**Task requirements:**
When you retype the entries, keep each one exact and leave out the pictures.

[Opening Data provided section]

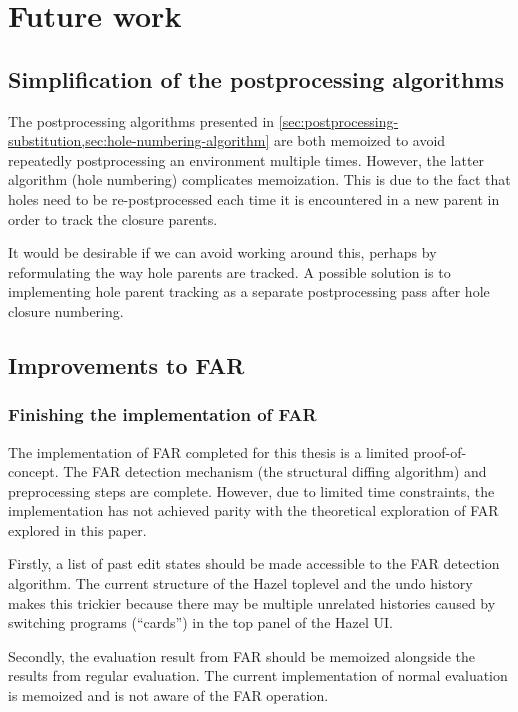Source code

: \chapter{Future work}
\label{sec:future_work}

\section{Simplification of the postprocessing algorithms}
\label{sec:postprocessing-simplification}

The postprocessing algorithms presented in \cref{sec:postprocessing-substitution,sec:hole-numbering-algorithm} are both memoized to avoid repeatedly postprocessing an environment multiple times. However, the latter algorithm (hole numbering) complicates memoization. This is due to the fact that holes need to be re-postprocessed each time it is encountered in a new parent in order to track the closure parents.

It would be desirable if we can avoid working around this, perhaps by reformulating the way hole parents are tracked. A possible solution is to implementing hole parent tracking as a separate postprocessing pass after hole closure numbering.

\section{Improvements to FAR}
\label{sec:far-improvements}

\subsection{Finishing the implementation of FAR}
\label{sec:finishing-far}

The implementation of FAR completed for this thesis is a limited proof-of-concept. The FAR detection mechanism (the structural diffing algorithm) and preprocessing steps are complete. However, due to limited time constraints, the implementation has not achieved parity with the theoretical exploration of FAR explored in this paper.

Firstly, a list of past edit states should be made accessible to the FAR detection algorithm. The current structure of the Hazel toplevel and the undo history makes this trickier because there may be multiple unrelated histories caused by switching programs (``cards'') in the top panel of the Hazel UI.

Secondly, the evaluation result from FAR should be memoized alongside the results from regular evaluation. The current implementation of normal evaluation is memoized and is not aware of the FAR operation.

[Closing Data provided section]

**Solution to the exercise:**
Source code

: \chapter{Future work}
\label{sec:future_work}

\section{Simplification of the postprocessing algorithms}
\label{sec:postprocessing-simplification}

The postprocessing algorithms presented in \cref{sec:postprocessing-substitution,sec:hole-numbering-algorithm} are both memoized to avoid repeatedly postprocessing an environment multiple times. However, the latter algorithm (hole numbering) complicates memoization. This is due to the fact that holes need to be re-postprocessed each time it is encountered in a new parent in order to track the closure parents.

It would be desirable if we can avoid working around this, perhaps by reformulating the way hole parents are tracked. A possible solution is to implementing hole parent tracking as a separate postprocessing pass after hole closure numbering.

\section{Improvements to FAR}
\label{sec:far-improvements}

\subsection{Finishing the implementation of FAR}
\label{sec:finishing-far}

The implementation of FAR completed for this thesis is a limited proof-of-concept. The FAR detection mechanism (the structural diffing algorithm) and preprocessing steps are complete. However, due to limited time constraints, the implementation has not achieved parity with the theoretical exploration of FAR explored in this paper.

Firstly, a list of past edit states should be made accessible to the FAR detection algorithm. The current structure of the Hazel toplevel and the undo history makes this trickier because there may be multiple unrelated histories caused by switching programs (``cards'') in the top panel of the Hazel UI.

Secondly, the evaluation result from FAR should be memoized alongside the results from regular evaluation. The current implementation of normal evaluation is memoized and is not aware of the FAR operation.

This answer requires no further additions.